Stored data
* * * *

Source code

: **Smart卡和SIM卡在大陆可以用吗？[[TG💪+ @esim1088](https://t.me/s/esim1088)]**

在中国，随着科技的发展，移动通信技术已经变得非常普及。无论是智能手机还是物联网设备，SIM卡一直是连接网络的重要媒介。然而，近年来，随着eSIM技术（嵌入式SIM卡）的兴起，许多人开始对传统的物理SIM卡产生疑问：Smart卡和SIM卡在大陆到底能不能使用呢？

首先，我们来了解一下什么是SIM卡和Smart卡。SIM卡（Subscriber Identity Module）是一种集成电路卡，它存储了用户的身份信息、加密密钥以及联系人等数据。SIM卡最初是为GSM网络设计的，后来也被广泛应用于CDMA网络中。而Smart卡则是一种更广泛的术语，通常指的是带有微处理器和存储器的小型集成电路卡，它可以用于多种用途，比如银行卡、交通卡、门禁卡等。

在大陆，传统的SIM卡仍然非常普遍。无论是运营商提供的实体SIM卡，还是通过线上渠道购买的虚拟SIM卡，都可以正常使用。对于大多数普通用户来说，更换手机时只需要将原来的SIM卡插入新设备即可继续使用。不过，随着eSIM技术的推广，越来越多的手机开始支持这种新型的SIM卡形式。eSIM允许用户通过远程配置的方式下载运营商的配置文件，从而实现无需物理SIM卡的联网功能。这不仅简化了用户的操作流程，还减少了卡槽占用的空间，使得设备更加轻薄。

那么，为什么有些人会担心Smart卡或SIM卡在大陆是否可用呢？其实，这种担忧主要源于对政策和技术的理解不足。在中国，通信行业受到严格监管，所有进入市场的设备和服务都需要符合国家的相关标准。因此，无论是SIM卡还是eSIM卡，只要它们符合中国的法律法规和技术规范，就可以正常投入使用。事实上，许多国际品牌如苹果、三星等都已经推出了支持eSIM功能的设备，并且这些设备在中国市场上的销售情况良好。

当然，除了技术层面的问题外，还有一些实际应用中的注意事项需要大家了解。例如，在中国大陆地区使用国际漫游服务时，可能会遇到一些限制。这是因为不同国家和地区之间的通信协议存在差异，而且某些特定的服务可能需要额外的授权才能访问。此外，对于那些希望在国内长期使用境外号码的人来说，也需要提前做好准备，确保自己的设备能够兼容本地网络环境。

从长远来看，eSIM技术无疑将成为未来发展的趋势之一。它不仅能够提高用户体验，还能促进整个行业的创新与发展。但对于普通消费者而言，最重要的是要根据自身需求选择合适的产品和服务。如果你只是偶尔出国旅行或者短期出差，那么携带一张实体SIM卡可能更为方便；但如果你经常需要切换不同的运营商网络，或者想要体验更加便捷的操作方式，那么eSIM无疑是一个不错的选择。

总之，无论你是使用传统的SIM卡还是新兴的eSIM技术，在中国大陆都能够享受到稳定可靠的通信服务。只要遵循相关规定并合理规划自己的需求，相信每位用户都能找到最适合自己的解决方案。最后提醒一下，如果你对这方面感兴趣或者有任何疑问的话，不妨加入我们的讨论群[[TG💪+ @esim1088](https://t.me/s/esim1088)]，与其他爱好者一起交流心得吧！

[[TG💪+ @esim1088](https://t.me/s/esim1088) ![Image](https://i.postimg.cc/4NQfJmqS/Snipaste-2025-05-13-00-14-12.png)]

* * * *

— Exercise instructions —
Transcribe the data above completely and exactly.

— Completed exercise —
Source code

: **Smart卡和SIM卡在大陆可以用吗？[[TG💪+ @esim1088](https://t.me/s/esim1088)]**

在中国，随着科技的发展，移动通信技术已经变得非常普及。无论是智能手机还是物联网设备，SIM卡一直是连接网络的重要媒介。然而，近年来，随着eSIM技术（嵌入式SIM卡）的兴起，许多人开始对传统的物理SIM卡产生疑问：Smart卡和SIM卡在大陆到底能不能使用呢？

首先，我们来了解一下什么是SIM卡和Smart卡。SIM卡（Subscriber Identity Module）是一种集成电路卡，它存储了用户的身份信息、加密密钥以及联系人等数据。SIM卡最初是为GSM网络设计的，后来也被广泛应用于CDMA网络中。而Smart卡则是一种更广泛的术语，通常指的是带有微处理器和存储器的小型集成电路卡，它可以用于多种用途，比如银行卡、交通卡、门禁卡等。

在大陆，传统的SIM卡仍然非常普遍。无论是运营商提供的实体SIM卡，还是通过线上渠道购买的虚拟SIM卡，都可以正常使用。对于大多数普通用户来说，更换手机时只需要将原来的SIM卡插入新设备即可继续使用。不过，随着eSIM技术的推广，越来越多的手机开始支持这种新型的SIM卡形式。eSIM允许用户通过远程配置的方式下载运营商的配置文件，从而实现无需物理SIM卡的联网功能。这不仅简化了用户的操作流程，还减少了卡槽占用的空间，使得设备更加轻薄。

那么，为什么有些人会担心Smart卡或SIM卡在大陆是否可用呢？其实，这种担忧主要源于对政策和技术的理解不足。在中国，通信行业受到严格监管，所有进入市场的设备和服务都需要符合国家的相关标准。因此，无论是SIM卡还是eSIM卡，只要它们符合中国的法律法规和技术规范，就可以正常投入使用。事实上，许多国际品牌如苹果、三星等都已经推出了支持eSIM功能的设备，并且这些设备在中国市场上的销售情况良好。

当然，除了技术层面的问题外，还有一些实际应用中的注意事项需要大家了解。例如，在中国大陆地区使用国际漫游服务时，可能会遇到一些限制。这是因为不同国家和地区之间的通信协议存在差异，而且某些特定的服务可能需要额外的授权才能访问。此外，对于那些希望在国内长期使用境外号码的人来说，也需要提前做好准备，确保自己的设备能够兼容本地网络环境。

从长远来看，eSIM技术无疑将成为未来发展的趋势之一。它不仅能够提高用户体验，还能促进整个行业的创新与发展。但对于普通消费者而言，最重要的是要根据自身需求选择合适的产品和服务。如果你只是偶尔出国旅行或者短期出差，那么携带一张实体SIM卡可能更为方便；但如果你经常需要切换不同的运营商网络，或者想要体验更加便捷的操作方式，那么eSIM无疑是一个不错的选择。

总之，无论你是使用传统的SIM卡还是新兴的eSIM技术，在中国大陆都能够享受到稳定可靠的通信服务。只要遵循相关规定并合理规划自己的需求，相信每位用户都能找到最适合自己的解决方案。最后提醒一下，如果你对这方面感兴趣或者有任何疑问的话，不妨加入我们的讨论群[[TG💪+ @esim1088](https://t.me/s/esim1088)]，与其他爱好者一起交流心得吧！

[[TG💪+ @esim1088](https://t.me/s/esim1088) ![Image](https://i.postimg.cc/4NQfJmqS/Snipaste-2025-05-13-00-14-12.png)]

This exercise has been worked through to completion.